We feel it necessary to mention one argument raised in ground of error seven. One of the definition paragraphs in the charge reads:

A person commits aggravated rape if he commits rape, as defined above, and he;
(1) causes serious bodily injury or attempts to cause serious bodily injury

Appellant argues that the definition of aggravated rape was erroneous and that because the application paragraph referred back to the definition, the application paragraph was also in error. In other words, Appellant argues the charge authorized a conviction for acts which do not constitute aggravated rape, i.e., an “attempt to cause serious bodily injury.”
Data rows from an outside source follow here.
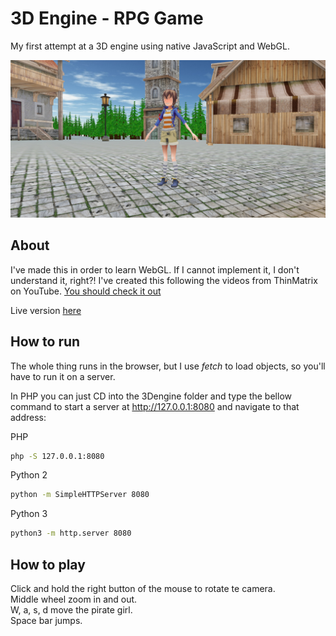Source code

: # 3D Engine - RPG Game

My first attempt at a 3D engine using native JavaScript and WebGL.

[![screenshot](screenshot.jpg)](https://victorribeiro.com/3Dengine)

## About

I've made this in order to learn WebGL. If I cannot implement it, I don't understand it, right?! I've created this following the videos from ThinMatrix on YouTube.
[You should check it out](https://www.youtube.com/playlist?list=PLRIWtICgwaX0u7Rf9zkZhLoLuZVfUksDP)

Live version [here](https://victorribeiro.com/3Dengine)

## How to run

The whole thing runs in the browser, but I use *fetch* to load objects, so you'll have to run it on a server.

In PHP you can just CD into the 3Dengine folder and type the bellow command to start a server at http://127.0.0.1:8080 and navigate to that address:

PHP
```bash
php -S 127.0.0.1:8080
```

Python 2
```bash
python -m SimpleHTTPServer 8080
```

Python 3
```bash
python3 -m http.server 8080
```

## How to play

Click and hold the right button of the mouse to rotate te camera.  
Middle wheel zoom in and out.  
W, a, s, d move the pirate girl.  
Space bar jumps.
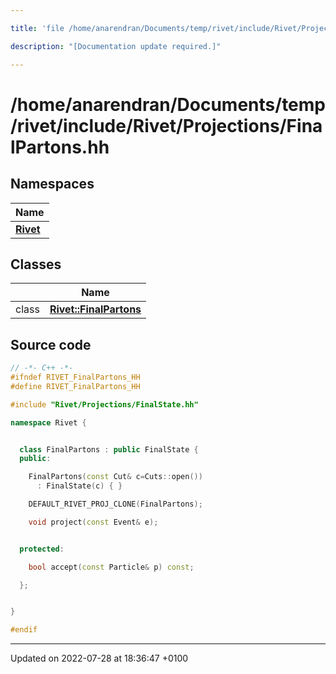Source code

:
 ```yaml
---

title: 'file /home/anarendran/Documents/temp/rivet/include/Rivet/Projections/FinalPartons.hh'

description: "[Documentation update required.]"

---
```


# /home/anarendran/Documents/temp/rivet/include/Rivet/Projections/FinalPartons.hh



## Namespaces

| Name           |
| -------------- |
| **[Rivet](/documentation/code/namespaces/namespacerivet/)**  |

## Classes

|                | Name           |
| -------------- | -------------- |
| class | **[Rivet::FinalPartons](/documentation/code/classes/classrivet_1_1finalpartons/)**  |




## Source code

```cpp
// -*- C++ -*-
#ifndef RIVET_FinalPartons_HH
#define RIVET_FinalPartons_HH

#include "Rivet/Projections/FinalState.hh"

namespace Rivet {


  class FinalPartons : public FinalState {
  public:

    FinalPartons(const Cut& c=Cuts::open())
      : FinalState(c) { }

    DEFAULT_RIVET_PROJ_CLONE(FinalPartons);

    void project(const Event& e);


  protected:

    bool accept(const Particle& p) const;

  };


}

#endif
```


-------------------------------

Updated on 2022-07-28 at 18:36:47 +0100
We share Appellant’s concern over the erroneous definition and its possible consequence but do recognize that fundamental error attaches to error in the application paragraph while it does not so attach to error in the definition paragraph. However, the average juror knows no distinction between the “application” paragraph and the “definition” paragraph. The entire charge is the law by which the juror must be guided. The distinction between the paragraphs seems to have been applied by courts without considering the equal impact each paragraph of the charge has on the juror. If the application paragraph refers to a definition, and cannot be understood or applied without applying the definition, then the definition should be said to become part of the application paragraph.

Under the facts of this case, though, the jury could not have found an “attempt” to cause serious bodily injury; Appellant’s acts went far beyond a mere “attempt” to injure. Since the serious bodily injury suffered by complainant at the hands of Appellant was proven beyond a reasonable doubt, see Dixon v. State, 639 S.W.2d 9, 12 (Tex.App.—Dallas 1982, no pet.), the error, if any, was harmless.

Each ground of error is overruled and the conviction is affirmed.